Transfert méthodologique et contextualisation congolaise
Au-delà de la technicité, la formation a mis l’accent sur la scénarisation pédagogique. Les enseignants ont disséqué les manuels numériques chinois pour en extraire des modèles reproductibles en classe. L’objectif affiché consiste à édifier, d’ici trois ans, des modules d’introduction à l’IA dans tous les lycées techniques du pays. La priorité sera donnée à l’approche par projet, afin de passer d’une culture scolaire encore majoritairement théorique à une logique expérientielle, jugée plus inclusive et motivante pour les adolescent.e.s. L’Inspection générale de l’éducation nationale, associée au chantier, planche déjà sur l’adaptation des programmes, notamment la traduction en français des interfaces Codemao et l’intégration de données locales pour éviter l’écueil d’un contenu hors-sol.
Enjeux stratégiques : souveraineté numérique et diplomatie du savoir
Cet échange sino-congolais s’inscrit dans un paysage géopolitique où la maîtrise des algorithmes conditionne la compétitivité. Pour Brazzaville, la montée en compétence de sa jeunesse participe à la construction d’une souveraineté numérique cohérente avec les orientations du Plan national de développement 2022-2026. Les décideurs y voient un double dividende : d’une part, doter le marché du travail local de profils technologiques susceptibles d’attirer des investissements directs étrangers, d’autre part, créer une masse critique de formateurs capables de disséminer la culture digitale dans le tissu social. De surcroît, la coopération éducative renforce la diplomatie congolaise en la plaçant dans une dynamique d’alliances horizontales, privilégiant l’échange d’expertise plutôt que l’assistanat, conformément à la rhétorique défendue par de nombreux États africains dans les forums multilatéraux.
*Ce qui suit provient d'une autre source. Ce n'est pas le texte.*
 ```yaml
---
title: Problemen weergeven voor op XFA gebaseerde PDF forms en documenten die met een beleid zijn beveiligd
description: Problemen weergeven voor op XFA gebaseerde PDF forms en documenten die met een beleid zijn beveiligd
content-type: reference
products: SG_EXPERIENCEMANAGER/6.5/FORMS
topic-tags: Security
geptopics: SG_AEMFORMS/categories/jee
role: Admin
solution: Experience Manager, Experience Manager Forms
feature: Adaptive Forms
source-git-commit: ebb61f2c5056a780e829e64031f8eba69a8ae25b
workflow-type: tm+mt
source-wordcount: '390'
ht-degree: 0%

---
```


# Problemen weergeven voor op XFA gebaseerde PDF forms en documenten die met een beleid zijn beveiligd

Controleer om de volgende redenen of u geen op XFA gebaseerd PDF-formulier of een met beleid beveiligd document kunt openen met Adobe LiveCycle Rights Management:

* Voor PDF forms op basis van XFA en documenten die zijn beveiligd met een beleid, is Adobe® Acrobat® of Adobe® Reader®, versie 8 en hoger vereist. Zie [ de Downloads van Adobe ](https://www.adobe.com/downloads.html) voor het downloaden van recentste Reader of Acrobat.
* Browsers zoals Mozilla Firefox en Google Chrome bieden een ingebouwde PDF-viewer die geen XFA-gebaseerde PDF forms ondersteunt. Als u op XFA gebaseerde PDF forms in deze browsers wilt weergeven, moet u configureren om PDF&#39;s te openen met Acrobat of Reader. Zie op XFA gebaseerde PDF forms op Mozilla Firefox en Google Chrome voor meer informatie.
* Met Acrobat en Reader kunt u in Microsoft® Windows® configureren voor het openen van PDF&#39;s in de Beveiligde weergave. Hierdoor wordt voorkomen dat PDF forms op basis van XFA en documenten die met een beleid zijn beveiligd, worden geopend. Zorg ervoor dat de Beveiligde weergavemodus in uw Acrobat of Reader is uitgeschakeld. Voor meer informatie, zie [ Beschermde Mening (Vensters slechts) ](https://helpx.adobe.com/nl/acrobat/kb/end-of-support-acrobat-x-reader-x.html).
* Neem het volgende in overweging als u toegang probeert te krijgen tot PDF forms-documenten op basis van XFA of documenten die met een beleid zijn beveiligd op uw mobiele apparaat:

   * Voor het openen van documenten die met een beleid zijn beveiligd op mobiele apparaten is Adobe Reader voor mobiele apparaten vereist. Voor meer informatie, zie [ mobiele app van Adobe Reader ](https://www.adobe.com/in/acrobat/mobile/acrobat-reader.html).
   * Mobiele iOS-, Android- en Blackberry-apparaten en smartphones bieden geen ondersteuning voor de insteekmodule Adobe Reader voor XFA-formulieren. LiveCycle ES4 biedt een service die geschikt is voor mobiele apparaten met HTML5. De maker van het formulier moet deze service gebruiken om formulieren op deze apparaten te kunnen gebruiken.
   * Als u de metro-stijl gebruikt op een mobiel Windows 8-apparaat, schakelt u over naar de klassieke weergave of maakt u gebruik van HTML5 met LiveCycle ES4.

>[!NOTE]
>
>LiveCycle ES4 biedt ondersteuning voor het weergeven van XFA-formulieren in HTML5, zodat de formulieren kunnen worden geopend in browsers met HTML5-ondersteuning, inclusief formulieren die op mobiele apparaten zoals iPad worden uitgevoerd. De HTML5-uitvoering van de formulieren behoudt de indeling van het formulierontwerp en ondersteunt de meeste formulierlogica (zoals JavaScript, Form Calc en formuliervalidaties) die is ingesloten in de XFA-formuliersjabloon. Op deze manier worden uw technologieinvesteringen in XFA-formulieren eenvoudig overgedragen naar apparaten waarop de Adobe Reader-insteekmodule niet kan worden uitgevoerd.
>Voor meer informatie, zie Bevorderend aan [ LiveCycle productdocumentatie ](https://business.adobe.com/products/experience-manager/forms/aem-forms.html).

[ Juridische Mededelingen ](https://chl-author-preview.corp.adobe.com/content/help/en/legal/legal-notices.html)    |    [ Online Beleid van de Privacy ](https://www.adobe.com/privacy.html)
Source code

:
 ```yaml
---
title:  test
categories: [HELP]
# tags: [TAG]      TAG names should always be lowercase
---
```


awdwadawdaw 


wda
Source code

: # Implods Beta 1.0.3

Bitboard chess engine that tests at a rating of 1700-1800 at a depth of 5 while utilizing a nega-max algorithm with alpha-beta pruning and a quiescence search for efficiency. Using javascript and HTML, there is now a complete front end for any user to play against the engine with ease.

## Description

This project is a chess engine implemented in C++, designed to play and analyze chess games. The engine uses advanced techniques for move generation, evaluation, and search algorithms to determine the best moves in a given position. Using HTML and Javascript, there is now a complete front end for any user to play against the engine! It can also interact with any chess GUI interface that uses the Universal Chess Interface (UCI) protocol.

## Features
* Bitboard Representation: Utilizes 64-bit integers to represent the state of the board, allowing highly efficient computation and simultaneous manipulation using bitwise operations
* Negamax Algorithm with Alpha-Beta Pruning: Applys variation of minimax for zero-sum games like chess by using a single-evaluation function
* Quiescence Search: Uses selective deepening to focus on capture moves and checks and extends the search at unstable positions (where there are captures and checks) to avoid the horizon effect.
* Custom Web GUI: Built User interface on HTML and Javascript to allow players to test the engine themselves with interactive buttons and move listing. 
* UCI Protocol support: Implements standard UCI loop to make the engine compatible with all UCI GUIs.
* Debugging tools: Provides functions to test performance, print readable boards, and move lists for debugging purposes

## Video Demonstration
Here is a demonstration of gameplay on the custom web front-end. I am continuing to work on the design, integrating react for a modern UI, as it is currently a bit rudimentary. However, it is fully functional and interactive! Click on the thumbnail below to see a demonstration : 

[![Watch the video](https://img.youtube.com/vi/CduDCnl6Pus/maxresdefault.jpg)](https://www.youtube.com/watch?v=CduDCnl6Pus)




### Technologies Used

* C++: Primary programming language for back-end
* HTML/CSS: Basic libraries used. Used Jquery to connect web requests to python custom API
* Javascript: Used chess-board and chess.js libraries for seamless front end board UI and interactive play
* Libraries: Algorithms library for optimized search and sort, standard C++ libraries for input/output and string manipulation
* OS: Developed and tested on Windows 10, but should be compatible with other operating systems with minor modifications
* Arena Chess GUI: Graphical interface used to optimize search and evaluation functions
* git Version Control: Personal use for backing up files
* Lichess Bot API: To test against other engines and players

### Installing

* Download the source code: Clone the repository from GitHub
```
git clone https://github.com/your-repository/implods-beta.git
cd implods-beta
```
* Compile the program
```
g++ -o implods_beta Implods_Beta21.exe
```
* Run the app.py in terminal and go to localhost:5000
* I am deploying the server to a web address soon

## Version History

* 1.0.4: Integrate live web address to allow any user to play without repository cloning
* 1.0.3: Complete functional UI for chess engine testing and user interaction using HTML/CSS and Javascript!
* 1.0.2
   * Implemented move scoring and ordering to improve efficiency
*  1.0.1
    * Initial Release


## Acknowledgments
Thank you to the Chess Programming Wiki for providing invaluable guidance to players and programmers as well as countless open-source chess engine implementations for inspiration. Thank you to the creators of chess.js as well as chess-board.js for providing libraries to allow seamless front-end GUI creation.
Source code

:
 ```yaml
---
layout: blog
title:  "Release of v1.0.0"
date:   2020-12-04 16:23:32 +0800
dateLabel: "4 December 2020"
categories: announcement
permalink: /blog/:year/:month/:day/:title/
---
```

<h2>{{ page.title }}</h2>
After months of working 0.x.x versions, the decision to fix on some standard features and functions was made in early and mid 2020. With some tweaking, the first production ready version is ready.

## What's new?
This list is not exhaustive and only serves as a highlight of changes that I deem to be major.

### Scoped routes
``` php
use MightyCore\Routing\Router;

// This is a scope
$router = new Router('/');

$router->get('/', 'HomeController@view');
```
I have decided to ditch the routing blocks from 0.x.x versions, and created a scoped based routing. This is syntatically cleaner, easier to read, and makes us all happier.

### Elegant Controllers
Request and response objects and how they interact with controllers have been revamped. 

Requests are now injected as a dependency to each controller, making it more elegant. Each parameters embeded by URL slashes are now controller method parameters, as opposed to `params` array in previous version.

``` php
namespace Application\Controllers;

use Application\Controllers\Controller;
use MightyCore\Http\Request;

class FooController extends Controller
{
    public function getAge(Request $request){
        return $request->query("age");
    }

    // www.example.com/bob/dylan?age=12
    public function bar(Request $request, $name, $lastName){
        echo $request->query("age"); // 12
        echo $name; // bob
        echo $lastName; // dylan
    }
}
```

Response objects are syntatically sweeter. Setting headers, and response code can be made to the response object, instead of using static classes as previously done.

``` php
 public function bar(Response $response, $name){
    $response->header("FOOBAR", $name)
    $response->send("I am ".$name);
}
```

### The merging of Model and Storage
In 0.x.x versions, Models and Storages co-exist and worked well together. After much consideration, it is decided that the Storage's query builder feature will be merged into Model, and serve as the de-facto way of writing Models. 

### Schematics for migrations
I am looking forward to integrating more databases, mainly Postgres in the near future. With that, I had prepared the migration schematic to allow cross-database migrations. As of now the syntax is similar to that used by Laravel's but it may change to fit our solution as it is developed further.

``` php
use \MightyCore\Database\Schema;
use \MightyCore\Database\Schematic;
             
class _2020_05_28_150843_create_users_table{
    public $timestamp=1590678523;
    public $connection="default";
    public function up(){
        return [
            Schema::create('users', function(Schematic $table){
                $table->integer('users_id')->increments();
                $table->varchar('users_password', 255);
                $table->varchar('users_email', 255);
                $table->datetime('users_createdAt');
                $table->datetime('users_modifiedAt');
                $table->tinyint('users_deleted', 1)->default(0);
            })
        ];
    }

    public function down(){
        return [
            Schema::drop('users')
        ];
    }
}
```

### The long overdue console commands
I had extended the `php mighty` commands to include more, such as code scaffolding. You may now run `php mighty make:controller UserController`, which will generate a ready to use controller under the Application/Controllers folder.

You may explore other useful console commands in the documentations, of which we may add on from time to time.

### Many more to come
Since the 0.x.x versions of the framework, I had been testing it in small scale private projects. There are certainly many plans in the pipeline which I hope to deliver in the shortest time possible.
Perspectives : capitaliser sur l’élan et pérenniser l’écosystème
Alors que le souvenir de Shenzhen est encore frais, la question de la pérennité se pose. Le ministère de l’Enseignement général a annoncé la création d’un fonds d’amorçage destiné aux clubs de codage, tandis que la Banque congolaise de développement étudie des incitations fiscales pour les entreprises acceptant de parrainer des laboratoires scolaires. L’enjeu consiste désormais à éviter l’effet vitrine : sans déploiement d’infrastructures robustes et sans formation continue des enseignants, l’expérience reste confinée à une élite. Pour l’Unesco, la clé réside dans la mise en réseau des bénéficiaires : un hub virtuel permettra de mutualiser ressources pédagogiques et retours d’expérience. « Il faut transformer la réussite individuelle en dynamique collective », martèle Fatoumata Barry. Dans cette perspective, les sept ambassadeurs de l’IA congolaise ne sont pas une fin en soi mais les premiers maillons d’une chaîne appelée à irriguer l’ensemble du système éducatif, contribuant à ancrer le Congo dans la cartographie mondiale de l’innovation responsable.